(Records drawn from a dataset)
-=-=-=-=-
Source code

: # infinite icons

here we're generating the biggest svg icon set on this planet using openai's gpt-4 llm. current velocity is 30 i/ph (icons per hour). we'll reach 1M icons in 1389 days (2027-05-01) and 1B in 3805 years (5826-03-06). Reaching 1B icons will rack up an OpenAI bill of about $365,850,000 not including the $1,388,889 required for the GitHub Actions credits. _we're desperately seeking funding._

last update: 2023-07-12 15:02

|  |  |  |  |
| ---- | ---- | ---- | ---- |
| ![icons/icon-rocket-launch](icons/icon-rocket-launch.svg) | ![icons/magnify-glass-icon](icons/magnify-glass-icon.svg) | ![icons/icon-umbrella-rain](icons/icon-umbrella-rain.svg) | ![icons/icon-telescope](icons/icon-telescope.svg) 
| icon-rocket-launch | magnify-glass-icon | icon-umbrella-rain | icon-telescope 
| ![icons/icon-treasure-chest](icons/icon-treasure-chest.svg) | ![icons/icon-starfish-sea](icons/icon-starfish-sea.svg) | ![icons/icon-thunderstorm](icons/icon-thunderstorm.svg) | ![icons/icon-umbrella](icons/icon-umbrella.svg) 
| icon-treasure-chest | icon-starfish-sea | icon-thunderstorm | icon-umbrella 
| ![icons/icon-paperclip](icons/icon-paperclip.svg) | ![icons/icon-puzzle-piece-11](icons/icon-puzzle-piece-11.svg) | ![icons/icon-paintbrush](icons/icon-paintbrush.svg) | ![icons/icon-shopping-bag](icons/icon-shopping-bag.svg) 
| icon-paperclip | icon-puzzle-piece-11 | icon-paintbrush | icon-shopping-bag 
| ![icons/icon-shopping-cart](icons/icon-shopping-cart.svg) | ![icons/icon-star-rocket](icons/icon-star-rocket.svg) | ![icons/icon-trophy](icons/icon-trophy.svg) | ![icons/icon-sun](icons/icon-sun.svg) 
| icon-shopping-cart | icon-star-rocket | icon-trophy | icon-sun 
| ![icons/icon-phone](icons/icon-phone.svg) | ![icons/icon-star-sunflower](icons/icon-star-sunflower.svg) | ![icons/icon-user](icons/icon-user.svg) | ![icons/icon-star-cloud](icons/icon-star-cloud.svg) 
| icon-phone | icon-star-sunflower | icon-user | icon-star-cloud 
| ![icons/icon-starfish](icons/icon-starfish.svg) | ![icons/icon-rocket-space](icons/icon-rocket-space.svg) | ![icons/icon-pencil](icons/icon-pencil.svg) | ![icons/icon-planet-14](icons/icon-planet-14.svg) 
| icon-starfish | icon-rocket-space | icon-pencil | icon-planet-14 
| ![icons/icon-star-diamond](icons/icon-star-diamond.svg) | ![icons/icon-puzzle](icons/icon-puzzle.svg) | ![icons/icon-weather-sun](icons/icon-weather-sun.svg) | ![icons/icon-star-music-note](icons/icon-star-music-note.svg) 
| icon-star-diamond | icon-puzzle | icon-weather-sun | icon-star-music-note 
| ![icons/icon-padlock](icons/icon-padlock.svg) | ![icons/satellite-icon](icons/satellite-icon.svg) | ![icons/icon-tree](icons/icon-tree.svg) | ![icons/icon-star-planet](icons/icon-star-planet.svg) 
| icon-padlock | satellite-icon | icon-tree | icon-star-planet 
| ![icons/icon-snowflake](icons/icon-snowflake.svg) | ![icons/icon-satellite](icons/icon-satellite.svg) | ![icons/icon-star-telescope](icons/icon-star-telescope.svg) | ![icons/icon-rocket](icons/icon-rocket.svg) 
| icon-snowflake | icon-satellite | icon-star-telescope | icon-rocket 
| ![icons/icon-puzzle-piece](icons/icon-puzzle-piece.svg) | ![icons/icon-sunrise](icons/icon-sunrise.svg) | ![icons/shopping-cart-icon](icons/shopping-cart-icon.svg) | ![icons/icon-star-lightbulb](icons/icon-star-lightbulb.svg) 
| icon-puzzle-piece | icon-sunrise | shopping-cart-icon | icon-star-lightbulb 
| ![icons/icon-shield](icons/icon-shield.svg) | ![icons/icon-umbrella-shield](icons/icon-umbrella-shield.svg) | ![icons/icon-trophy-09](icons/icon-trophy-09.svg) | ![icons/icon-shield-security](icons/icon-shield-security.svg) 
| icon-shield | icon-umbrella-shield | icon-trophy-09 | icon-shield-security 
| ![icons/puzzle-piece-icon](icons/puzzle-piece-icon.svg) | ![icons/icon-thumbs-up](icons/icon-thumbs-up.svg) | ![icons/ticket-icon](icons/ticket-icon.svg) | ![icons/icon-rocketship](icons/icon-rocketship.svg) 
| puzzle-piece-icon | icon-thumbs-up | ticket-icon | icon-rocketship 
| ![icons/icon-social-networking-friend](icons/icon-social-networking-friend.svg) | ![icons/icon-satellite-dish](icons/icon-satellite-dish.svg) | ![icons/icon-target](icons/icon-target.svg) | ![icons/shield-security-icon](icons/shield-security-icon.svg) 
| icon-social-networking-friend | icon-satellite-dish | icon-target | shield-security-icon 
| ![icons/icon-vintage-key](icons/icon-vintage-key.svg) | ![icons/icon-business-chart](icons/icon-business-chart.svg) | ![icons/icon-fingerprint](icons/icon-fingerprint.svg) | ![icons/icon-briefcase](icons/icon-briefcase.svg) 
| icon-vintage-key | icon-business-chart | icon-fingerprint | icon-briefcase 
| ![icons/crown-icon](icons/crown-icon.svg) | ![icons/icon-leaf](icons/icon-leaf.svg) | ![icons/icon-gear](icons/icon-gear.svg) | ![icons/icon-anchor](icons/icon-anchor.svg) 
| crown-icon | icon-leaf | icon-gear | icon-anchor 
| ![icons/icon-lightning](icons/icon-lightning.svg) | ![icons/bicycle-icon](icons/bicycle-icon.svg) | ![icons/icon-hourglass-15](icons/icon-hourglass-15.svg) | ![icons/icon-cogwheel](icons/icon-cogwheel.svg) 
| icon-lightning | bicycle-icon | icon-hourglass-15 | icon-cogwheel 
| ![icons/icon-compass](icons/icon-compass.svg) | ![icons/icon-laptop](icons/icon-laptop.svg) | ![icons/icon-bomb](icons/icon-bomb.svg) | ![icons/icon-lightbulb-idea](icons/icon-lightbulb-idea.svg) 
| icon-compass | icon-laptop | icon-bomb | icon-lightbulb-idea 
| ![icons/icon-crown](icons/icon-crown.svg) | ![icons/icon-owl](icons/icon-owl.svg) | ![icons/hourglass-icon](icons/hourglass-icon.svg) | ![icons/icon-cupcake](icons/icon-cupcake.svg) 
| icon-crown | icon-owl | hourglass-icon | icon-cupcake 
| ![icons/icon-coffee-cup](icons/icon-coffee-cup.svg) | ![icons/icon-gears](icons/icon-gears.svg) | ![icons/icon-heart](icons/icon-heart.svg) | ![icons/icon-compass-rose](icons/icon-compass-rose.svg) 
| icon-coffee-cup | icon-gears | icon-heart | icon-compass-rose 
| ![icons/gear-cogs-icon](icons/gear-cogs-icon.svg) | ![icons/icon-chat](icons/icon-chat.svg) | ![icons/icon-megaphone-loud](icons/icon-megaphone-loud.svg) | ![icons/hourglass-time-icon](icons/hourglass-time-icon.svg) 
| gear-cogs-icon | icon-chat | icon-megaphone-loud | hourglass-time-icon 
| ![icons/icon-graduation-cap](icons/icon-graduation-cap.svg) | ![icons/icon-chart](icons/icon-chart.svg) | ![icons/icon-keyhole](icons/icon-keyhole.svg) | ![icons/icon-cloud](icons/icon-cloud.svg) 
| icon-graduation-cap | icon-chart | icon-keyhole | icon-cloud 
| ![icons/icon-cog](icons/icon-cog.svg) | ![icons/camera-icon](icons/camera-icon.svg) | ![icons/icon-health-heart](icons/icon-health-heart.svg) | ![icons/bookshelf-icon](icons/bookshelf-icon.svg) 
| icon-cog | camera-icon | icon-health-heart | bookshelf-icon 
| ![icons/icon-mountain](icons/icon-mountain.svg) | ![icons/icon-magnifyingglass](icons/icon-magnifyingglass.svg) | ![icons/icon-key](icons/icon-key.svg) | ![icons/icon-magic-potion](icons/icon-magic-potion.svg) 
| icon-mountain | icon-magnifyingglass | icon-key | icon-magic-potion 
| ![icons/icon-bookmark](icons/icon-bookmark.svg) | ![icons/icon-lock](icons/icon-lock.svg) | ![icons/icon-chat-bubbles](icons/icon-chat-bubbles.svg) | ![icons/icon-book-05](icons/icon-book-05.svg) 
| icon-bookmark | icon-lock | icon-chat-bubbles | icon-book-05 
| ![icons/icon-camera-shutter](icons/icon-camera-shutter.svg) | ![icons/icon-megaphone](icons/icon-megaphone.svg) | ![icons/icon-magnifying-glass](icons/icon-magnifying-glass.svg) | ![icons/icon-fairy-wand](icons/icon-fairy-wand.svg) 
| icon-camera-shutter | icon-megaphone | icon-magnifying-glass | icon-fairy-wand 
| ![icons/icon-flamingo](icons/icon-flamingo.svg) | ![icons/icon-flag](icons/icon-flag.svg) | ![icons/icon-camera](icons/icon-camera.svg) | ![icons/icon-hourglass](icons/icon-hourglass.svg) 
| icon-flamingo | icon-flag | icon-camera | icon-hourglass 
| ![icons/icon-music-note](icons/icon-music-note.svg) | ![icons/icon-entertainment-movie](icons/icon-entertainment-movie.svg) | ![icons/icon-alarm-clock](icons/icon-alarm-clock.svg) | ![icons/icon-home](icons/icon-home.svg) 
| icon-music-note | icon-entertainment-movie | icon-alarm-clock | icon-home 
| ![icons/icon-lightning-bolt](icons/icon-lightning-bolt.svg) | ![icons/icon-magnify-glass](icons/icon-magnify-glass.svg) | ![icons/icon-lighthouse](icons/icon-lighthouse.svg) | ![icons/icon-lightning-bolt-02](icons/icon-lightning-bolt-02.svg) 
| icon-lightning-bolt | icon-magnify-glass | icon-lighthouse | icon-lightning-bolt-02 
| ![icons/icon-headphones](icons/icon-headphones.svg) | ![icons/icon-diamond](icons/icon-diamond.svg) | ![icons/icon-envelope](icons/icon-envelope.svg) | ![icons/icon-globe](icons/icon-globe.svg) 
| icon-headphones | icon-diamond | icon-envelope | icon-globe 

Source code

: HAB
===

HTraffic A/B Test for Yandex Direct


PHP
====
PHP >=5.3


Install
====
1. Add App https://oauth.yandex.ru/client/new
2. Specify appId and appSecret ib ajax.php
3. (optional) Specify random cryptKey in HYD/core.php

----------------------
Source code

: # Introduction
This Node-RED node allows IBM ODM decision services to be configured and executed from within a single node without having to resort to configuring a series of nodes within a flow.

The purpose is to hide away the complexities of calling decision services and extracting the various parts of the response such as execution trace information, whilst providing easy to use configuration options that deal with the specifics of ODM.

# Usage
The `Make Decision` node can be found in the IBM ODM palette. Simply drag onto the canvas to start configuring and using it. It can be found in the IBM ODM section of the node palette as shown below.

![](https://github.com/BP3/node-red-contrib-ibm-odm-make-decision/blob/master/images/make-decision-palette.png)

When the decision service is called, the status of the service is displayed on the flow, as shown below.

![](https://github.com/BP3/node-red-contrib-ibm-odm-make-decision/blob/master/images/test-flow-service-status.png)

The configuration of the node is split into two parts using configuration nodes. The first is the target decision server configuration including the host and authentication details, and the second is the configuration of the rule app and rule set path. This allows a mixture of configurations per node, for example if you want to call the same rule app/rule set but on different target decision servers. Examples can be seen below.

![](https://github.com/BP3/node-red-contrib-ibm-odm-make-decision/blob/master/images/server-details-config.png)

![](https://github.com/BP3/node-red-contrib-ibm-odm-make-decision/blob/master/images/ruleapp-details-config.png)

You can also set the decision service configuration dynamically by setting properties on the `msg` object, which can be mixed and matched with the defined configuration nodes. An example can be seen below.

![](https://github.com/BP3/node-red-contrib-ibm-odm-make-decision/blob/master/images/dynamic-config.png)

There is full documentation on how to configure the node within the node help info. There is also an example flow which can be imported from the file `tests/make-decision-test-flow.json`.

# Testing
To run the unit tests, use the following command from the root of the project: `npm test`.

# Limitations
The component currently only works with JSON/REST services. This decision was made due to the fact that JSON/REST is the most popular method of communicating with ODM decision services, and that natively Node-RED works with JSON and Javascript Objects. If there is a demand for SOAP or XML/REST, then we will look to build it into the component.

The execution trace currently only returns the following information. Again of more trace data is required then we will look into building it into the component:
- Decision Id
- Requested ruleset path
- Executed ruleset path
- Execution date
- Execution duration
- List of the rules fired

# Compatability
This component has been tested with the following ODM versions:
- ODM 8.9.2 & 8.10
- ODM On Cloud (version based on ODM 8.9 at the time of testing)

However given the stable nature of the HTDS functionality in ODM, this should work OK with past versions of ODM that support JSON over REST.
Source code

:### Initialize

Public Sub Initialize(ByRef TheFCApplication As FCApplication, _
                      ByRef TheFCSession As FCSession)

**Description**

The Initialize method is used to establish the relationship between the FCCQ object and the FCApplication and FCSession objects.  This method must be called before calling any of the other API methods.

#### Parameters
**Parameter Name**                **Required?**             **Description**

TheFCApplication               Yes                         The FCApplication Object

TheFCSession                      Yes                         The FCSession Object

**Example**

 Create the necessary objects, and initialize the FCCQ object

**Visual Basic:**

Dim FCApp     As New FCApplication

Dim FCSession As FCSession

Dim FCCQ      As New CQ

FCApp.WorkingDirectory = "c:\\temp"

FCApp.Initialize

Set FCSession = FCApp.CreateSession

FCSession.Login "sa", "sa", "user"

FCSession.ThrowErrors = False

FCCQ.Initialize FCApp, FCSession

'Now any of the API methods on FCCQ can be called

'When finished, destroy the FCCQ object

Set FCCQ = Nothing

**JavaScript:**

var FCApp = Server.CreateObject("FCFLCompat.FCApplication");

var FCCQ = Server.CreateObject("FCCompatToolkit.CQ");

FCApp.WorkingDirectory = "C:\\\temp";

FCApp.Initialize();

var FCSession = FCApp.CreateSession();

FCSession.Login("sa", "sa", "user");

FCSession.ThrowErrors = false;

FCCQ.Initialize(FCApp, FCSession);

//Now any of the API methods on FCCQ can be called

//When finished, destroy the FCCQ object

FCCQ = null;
-=-=-=-=-
**What is required**
Give the number of lines in the entries that contain the word "rose", with no other text.

**Response to this task**
2